Russia, which is Syria's most powerful ally, appeared to seize on an idea voiced by U.S. Secretary of State John Kerry, even though the American swiftly made clear he had not been making a serious offer.
Kerry was asked by a reporter in London whether there was anything Assad's government could do or offer to stop a military strike.
Kerry answered: “Sure, he could turn over every single bit of his chemical weapons to the international community in the next week—turn it over, all of it without delay and allow the full and total accounting, but he isn't about to do it and it can't be done.”

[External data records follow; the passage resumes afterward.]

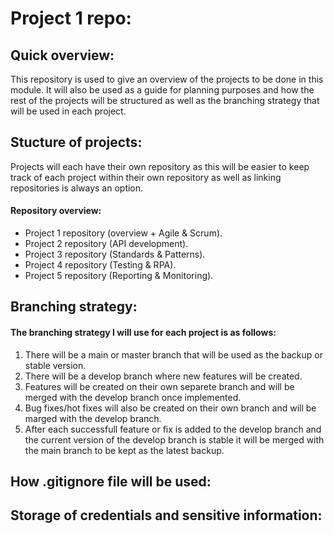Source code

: # Project 1 repo:

## Quick overview:
This repository is used to give an overview of the projects to be done in this module. It will also be used as a guide for planning purposes and how the rest of the projects will be structured as well as the branching strategy that will be used in each project.

## Stucture of projects:
Projects will each have their own repository as this will be easier to keep track of each project within their own repository as well as linking repositories is always an option.

#### Repository overview:
- Project 1 repository (overview + Agile & Scrum).
- Project 2 repository (API development).
- Project 3 repository (Standards & Patterns).
- Project 4 repository (Testing & RPA).
- Project 5 repository (Reporting & Monitoring).

## Branching strategy:
#### The branching strategy I will use for each project is as follows:
1. There will be a main or master branch that will be used as the backup or stable version.
2. There will be a develop branch where new features will be created.
3. Features will be created on their own separete branch and will be merged with the develop branch once implemented.
4. Bug fixes/hot fixes will also be created on their own branch and will be marged with the develop branch.
5. After each successfull feature or fix is added to the develop branch and the current version of the develop branch is stable it will be merged with the main branch to be kept as the latest backup.

## How .gitignore file will be used:

## Storage of credentials and sensitive information:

The State Department later said Kerry had been making a rhetorical argument about the impossibility of Assad turning over chemical weapons, which the Syrian president denies his forces used in an Aug. 21 poison gas attack on rebel-held suburbs of Damascus.
But Russia, which opposes U.S. strikes and has blamed rebels for the chemical attack, appeared to have called Kerry's bluff.
Lavrov said that in addition to putting its chemical arsenal under international control, Russia was urging Syria to eventually destroy the weapons and become a full member of the Organization for the Prohibition of Chemical Weapons (OPCW).
The Russian proposal appeared to be aimed, at least in part, at putting the United States under pressure to show that its concerns about chemical weapons are genuine and it is not just using the Aug. 21 attack as a pretext for military intervention.
At a news conference with Lavrov following their talks earlier on Monday, Moualem questioned the U.S. motives and said “diplomatic channels to resolve this issue have not been exhausted.” He did not elaborate.
Moualem accused Obama of backing Islamist extremists, apparently drawing comparisons with the attacks on the United States on Sept. 11, 2001.
“We are asking ourselves how Obama can ... support those who in their time blew up the World Trade Center in New York,” Moualem told the news conference with Lavrov after their talks.
Moualem also conveyed Assad's gratitude for support from Russian President Vladimir Putin, who pressed Russia's case against military strikes on Syria at a G20 summit attended by Obama in Russia last week.
Russia has been Assad's most influential supporter during the conflict, supplying weapons and, with China, blocking three U.N. Security Council resolutions condemning Assad.